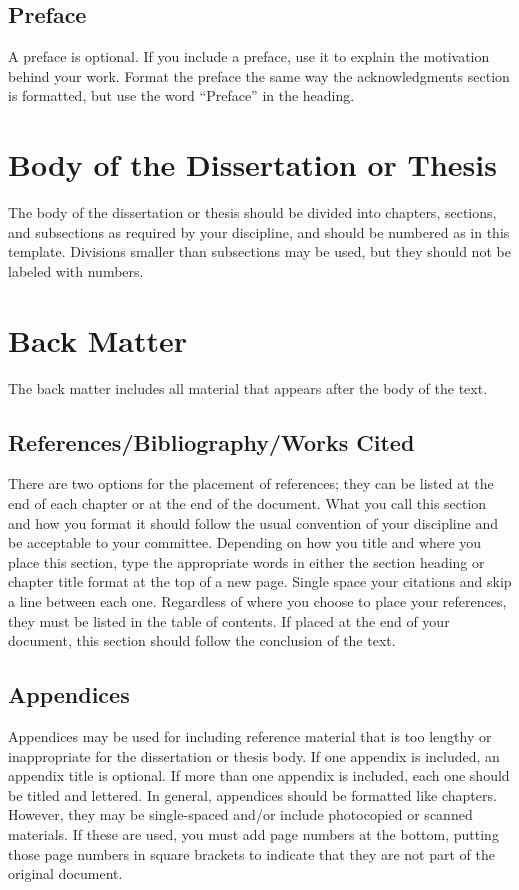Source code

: \subsection{Preface}

A preface is optional.
If you include a preface, use it to explain the motivation behind your work.
Format the preface the same way the acknowledgments section is formatted, but use the word ``Preface'' in the heading.

\section{Body of the Dissertation or Thesis}

The body of the dissertation or thesis should be divided into chapters, sections, and subsections as required by your discipline, and should be numbered as in this template.
Divisions smaller than subsections may be used, but they should not be labeled with numbers.

\section{Back Matter}

The back matter includes all material that appears after the body of the text.

\subsection{References/Bibliography/Works Cited}

There are two options for the placement of references; they can be listed at the end of each chapter or at the end of the document.
What you call this section and how you format it should follow the usual convention of your discipline and be acceptable to your committee.
Depending on how you title and where you place this section, type the appropriate words in either the section heading or chapter title format at the top of a new page.
Single space your citations and skip a line between each one.
Regardless of where you choose to place your references, they must be listed in the table of contents.
If placed at the end of your document, this section should follow the conclusion of the text.

\subsection{Appendices}

Appendices may be used for including reference material that is too lengthy or inappropriate for the dissertation or thesis body.
If one appendix is included, an appendix title is optional.
If more than one appendix is included, each one should be titled and lettered.
In general, appendices should be formatted like chapters.
However, they may be single-spaced and/or include photocopied or scanned materials.
If these are used, you must add page numbers at the bottom, putting those page numbers in square brackets to indicate that they are not part of the original document.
..............................
Whatever else the listing above holds, retype exactly only the lines from the one containing "Divisions smaller than" to the one containing "Single space your", both ends kept.

Divisions smaller than subsections may be used, but they should not be labeled with numbers.

\section{Back Matter}

The back matter includes all material that appears after the body of the text.

\subsection{References/Bibliography/Works Cited}

There are two options for the placement of references; they can be listed at the end of each chapter or at the end of the document.
What you call this section and how you format it should follow the usual convention of your discipline and be acceptable to your committee.
Depending on how you title and where you place this section, type the appropriate words in either the section heading or chapter title format at the top of a new page.
Single space your citations and skip a line between each one.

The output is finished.